Pip and I sat down one day and calculated the scale of the damage he had caused. During the two years of his most active 'joyriding' he had stolen two or three cars a night. He had destroyed many of these. All the joyriders had nicknames, like Shirley and Wurzle. Pip's father assented to his kneecapping. The shooting itself was botched and he lost half of one foot.
He was given his punishment on release from Hydebank Young Offenders' Centre, which compromises the argument that the IRA had to punish these men because no one else would. I haven't met a single joyrider who hadn't already been caught by the police.
But I also met with members of the Probation Service and other community organisations who dealt directly with the IRA kneecapping squads. There were members of staff in organisations like Niacro and Base Two, whose jobs were to meet the IRA on behalf of young men under threat.
It worked like this: if you received a message from the IRA that you were going to be shot in the legs, you could approach a salaried community worker from one of these organisations to mediate with the IRA.
That person would then sit down in Connolly House with the two men responsible for administering IRA justice. He would ask the IRA to confirm the authenticity of the threat and he would be in a position to negotiate a reduction of the punishment.
For instance, the IRA might be demanding that the man they were targeting should leave Ireland. The intermediary could plead for more time to arrange accommodation for him in England. What the Provisionals had got from their vigilantism amounted to official recognition of their policing role.
And it has to be acknowledged that this integration of their vigilantism into a network of community organisations provided the basis for the system of Community Restorative Justice which evolved later.
I remember once, in a BBC studio, arguing with a very senior member of the Probation Service that the Provisional IRA was gaining major political advantage from its punishment system. And that, I argued, explained why the organisation was putting far more work into fighting the hoods than it was into fighting the British or the police.
The man thought I was barking.

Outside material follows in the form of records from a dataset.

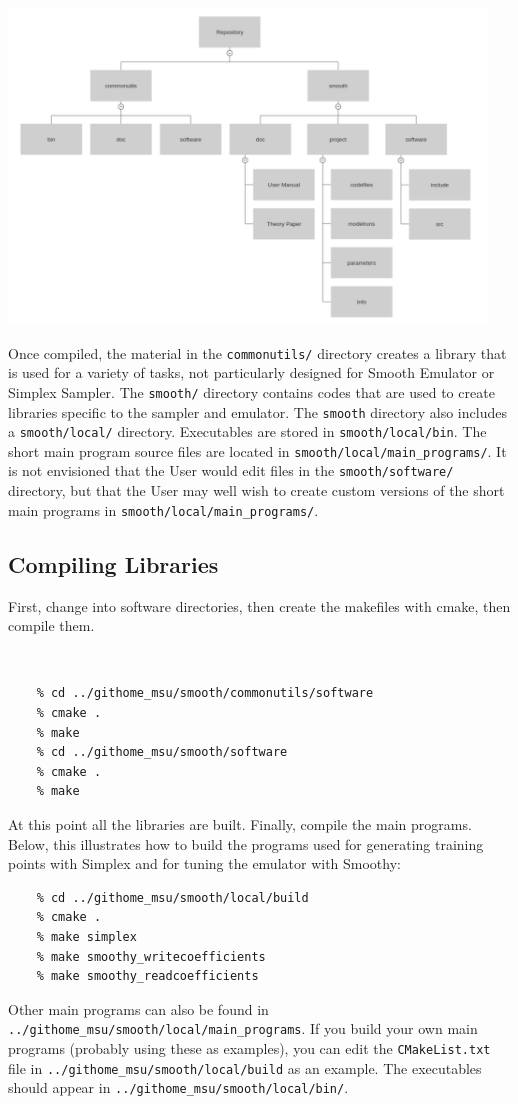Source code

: \documentclass[main.tex]{subfiles}
\begin{document}
\centerline{\includegraphics[width = 0.95\textwidth]{Structure_Tree.png}}

Once compiled, the material in the {\tt commonutils/} directory creates a library that is used for a variety of tasks, not particularly designed for Smooth Emulator or Simplex Sampler. The {\tt smooth/} directory contains codes that are used to create libraries specific to the sampler and emulator. The {\tt smooth} directory also includes a {\tt smooth/local/} directory. Executables are stored in {\tt smooth/local/bin}. The short main program source files are located in {\tt smooth/local/main\_programs/}. It is not envisioned that the User would edit files in the {\tt smooth/software/} directory, but that the User may well wish to create custom versions of the short main programs in {\tt smooth/local/main\_programs/}.

\subsection{Compiling Libraries }

First, change into software directories, then create the makefiles with cmake, then compile them.\\
\vspace{-20pt}
{\tt 
\begin{verbatim}
    % cd ../githome_msu/smooth/commonutils/software
    % cmake .
    % make
    % cd ../githome_msu/smooth/software
    % cmake .
    % make
\end{verbatim}
At this point all the libraries are built. Finally, compile the main programs. Below, this illustrates how to build the programs used for generating training points with Simplex and for tuning the emulator with Smoothy:
\begin{verbatim}
    % cd ../githome_msu/smooth/local/build
    % cmake .
    % make simplex
    % make smoothy_writecoefficients
    % make smoothy_readcoefficients
\end{verbatim}
}
Other main programs can also be found in {\tt ../githome\_msu/smooth/local/main\_programs}. If you build your own main programs (probably using these as examples), you can edit the {\tt CMakeList.txt} file in {\tt ../githome\_msu/smooth/local/build} as an example. The executables should appear in {\tt ../githome\_msu/smooth/local/bin/}. 
\end{document}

His view of a guerrilla organisation told him that it would want to be fighting a war directly against the state.
It didn't accommodate the possibility that republicans might usurp the state by taking over some of its responsibilities in their own areas, in spite of the fact that that is what they had always said they would try to do.
The belief that the Provisionals were filling a policing vacuum supposed that they would have entirely different motives for fighting criminals than those which drove the loyalists in their areas, where the police were accepted by the people.
The reality, as we can now understand more clearly from the behaviour of the dissidents, is that paramilitary organisations always see great benefit to themselves in fighting crime.
It is one way of distinguishing themselves from ordinary criminals. It enables them to provide a service for which people will be indebted, and it affords them the opportunity to swank their power among the people who matter most to them, those of their own community.
But now there are no community workers, clergy or probation officers providing excuses for the Real IRA and pleading for a little understanding for the plight of committed soldiers of the Republic having been dragged down into a war against petty criminals on the street.
Perhaps some of them might reflect on the rationale by which they previously explained this anomaly: that men who presented themselves to the world as revolutionaries fired more bullets into the people they claimed to represent than into those they opposed.
It is, after all, no mystery to the Real IRA. They have worked it out for themselves.